Exercise objective: Pull every line holding the string "Cohen" from the records below.
[[ Data supplied, beginning ]]
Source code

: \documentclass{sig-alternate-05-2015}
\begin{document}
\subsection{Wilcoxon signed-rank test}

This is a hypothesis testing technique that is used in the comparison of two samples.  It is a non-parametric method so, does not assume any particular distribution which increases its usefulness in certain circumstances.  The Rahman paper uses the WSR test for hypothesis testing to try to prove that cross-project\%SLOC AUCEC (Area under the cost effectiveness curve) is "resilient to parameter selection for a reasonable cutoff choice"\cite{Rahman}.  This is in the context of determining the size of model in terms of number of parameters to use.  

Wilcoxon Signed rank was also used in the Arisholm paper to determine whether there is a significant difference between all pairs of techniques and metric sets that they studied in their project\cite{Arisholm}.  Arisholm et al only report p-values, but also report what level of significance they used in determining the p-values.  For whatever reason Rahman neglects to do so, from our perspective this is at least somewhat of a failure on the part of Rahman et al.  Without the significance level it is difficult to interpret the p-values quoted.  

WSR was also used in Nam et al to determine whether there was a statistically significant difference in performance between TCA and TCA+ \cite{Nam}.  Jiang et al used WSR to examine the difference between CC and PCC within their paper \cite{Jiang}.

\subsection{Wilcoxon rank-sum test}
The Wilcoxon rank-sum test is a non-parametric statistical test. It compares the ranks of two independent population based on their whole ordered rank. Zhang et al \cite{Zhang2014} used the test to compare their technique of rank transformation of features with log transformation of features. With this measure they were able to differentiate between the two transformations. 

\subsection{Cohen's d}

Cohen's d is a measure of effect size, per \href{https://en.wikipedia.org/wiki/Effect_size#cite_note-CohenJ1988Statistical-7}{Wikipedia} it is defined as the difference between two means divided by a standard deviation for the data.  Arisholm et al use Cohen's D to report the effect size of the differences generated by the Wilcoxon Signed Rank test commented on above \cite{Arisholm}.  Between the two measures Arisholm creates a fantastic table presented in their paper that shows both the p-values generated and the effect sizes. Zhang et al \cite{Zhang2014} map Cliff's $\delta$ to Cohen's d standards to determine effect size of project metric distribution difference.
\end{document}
[[ Data supplied, end ]]
Task answer:
\subsection{Cohen's d}
Cohen's d is a measure of effect size, per \href{https://en.wikipedia.org/wiki/Effect_size#cite_note-CohenJ1988Statistical-7}{Wikipedia} it is defined as the difference between two means divided by a standard deviation for the data.  Arisholm et al use Cohen's D to report the effect size of the differences generated by the Wilcoxon Signed Rank test commented on above \cite{Arisholm}.  Between the two measures Arisholm creates a fantastic table presented in their paper that shows both the p-values generated and the effect sizes. Zhang et al \cite{Zhang2014} map Cliff's $\delta$ to Cohen's d standards to determine effect size of project metric distribution difference.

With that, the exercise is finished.